Stored data

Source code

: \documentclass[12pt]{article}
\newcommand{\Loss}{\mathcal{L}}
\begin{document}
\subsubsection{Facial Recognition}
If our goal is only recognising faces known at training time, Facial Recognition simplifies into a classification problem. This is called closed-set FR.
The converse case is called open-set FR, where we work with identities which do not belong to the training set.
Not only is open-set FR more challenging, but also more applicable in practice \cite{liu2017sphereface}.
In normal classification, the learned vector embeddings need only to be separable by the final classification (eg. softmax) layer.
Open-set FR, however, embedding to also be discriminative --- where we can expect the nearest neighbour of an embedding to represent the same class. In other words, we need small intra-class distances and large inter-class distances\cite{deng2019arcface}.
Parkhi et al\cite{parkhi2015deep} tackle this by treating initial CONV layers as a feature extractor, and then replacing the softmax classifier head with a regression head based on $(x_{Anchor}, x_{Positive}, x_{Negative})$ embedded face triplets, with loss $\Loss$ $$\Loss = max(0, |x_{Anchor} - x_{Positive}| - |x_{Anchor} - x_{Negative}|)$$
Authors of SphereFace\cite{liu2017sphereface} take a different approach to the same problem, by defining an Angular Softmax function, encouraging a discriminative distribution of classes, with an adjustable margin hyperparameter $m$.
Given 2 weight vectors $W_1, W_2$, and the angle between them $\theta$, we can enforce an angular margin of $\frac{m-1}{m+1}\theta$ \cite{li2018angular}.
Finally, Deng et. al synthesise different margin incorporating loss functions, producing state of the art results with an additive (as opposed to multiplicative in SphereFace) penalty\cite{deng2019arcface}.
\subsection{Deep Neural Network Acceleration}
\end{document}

--

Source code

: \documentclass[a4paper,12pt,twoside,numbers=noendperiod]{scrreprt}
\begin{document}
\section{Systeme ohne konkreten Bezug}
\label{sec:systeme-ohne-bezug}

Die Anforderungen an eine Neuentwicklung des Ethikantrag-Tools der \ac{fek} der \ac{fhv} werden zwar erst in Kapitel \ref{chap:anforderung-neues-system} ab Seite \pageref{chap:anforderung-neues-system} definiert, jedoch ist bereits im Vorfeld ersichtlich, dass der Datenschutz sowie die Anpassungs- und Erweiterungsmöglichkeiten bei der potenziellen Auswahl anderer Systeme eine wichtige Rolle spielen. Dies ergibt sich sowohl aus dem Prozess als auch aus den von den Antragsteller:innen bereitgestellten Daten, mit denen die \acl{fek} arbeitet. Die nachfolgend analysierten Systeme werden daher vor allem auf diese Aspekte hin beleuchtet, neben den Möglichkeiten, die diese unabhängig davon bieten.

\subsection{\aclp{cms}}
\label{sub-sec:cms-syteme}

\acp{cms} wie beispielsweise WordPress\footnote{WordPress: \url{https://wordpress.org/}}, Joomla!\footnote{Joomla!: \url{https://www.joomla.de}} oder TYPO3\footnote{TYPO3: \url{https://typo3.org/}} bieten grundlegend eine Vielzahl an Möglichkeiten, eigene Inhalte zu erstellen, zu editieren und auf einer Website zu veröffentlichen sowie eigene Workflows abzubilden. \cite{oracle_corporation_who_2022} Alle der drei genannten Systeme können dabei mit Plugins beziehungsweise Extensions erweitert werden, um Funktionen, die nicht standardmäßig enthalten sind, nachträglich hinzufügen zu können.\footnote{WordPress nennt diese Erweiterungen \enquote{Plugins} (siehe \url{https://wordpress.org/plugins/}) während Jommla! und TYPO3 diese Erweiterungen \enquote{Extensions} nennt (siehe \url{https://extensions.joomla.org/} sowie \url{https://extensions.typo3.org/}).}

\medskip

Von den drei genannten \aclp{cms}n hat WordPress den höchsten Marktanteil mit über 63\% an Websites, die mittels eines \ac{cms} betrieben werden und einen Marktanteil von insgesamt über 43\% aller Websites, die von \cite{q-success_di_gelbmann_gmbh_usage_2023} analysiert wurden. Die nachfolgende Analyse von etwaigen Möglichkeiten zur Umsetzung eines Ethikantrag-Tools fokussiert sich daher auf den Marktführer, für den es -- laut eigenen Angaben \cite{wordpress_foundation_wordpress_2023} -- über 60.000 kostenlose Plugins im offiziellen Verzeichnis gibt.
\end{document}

* * *

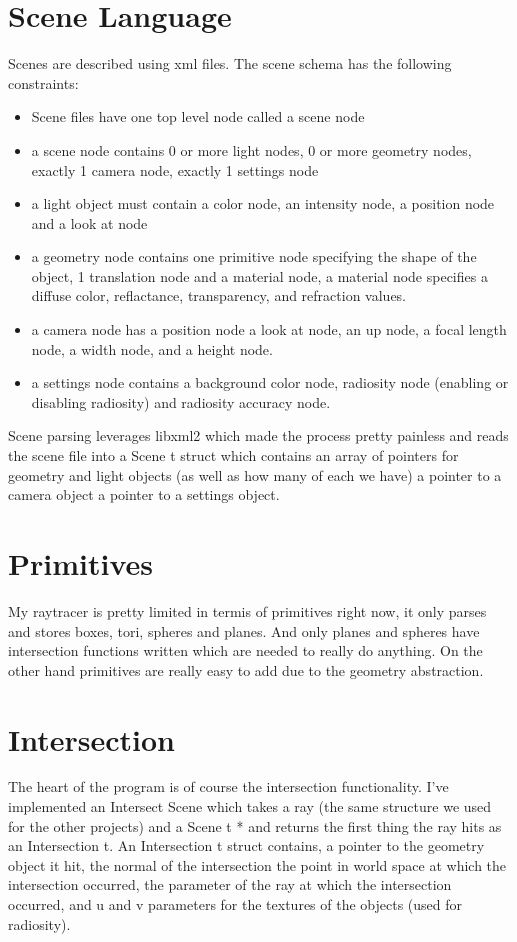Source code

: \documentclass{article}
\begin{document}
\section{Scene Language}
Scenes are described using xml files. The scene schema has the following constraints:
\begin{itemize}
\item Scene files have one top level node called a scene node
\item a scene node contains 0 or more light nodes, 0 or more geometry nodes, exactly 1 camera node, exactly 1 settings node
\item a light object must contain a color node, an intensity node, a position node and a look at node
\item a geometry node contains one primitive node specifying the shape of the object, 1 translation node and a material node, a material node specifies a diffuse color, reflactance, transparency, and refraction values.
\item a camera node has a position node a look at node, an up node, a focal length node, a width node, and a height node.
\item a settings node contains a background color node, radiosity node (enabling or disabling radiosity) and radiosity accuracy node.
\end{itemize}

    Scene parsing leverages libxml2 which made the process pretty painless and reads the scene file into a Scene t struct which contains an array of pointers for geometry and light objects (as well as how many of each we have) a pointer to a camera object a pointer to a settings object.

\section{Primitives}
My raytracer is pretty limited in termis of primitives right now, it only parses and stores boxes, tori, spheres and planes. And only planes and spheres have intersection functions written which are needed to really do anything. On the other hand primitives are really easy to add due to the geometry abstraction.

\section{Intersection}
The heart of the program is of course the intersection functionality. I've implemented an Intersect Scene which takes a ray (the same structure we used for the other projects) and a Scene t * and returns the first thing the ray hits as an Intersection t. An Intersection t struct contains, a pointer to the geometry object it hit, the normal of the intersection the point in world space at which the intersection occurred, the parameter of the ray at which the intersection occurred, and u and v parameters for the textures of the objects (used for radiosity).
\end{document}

Work instructions: When a line contains the string "pretty", copy it from the records.

Task solution:
    Scene parsing leverages libxml2 which made the process pretty painless and reads the scene file into a Scene t struct which contains an array of pointers for geometry and light objects (as well as how many of each we have) a pointer to a camera object a pointer to a settings object.
My raytracer is pretty limited in termis of primitives right now, it only parses and stores boxes, tori, spheres and planes. And only planes and spheres have intersection functions written which are needed to really do anything. On the other hand primitives are really easy to add due to the geometry abstraction.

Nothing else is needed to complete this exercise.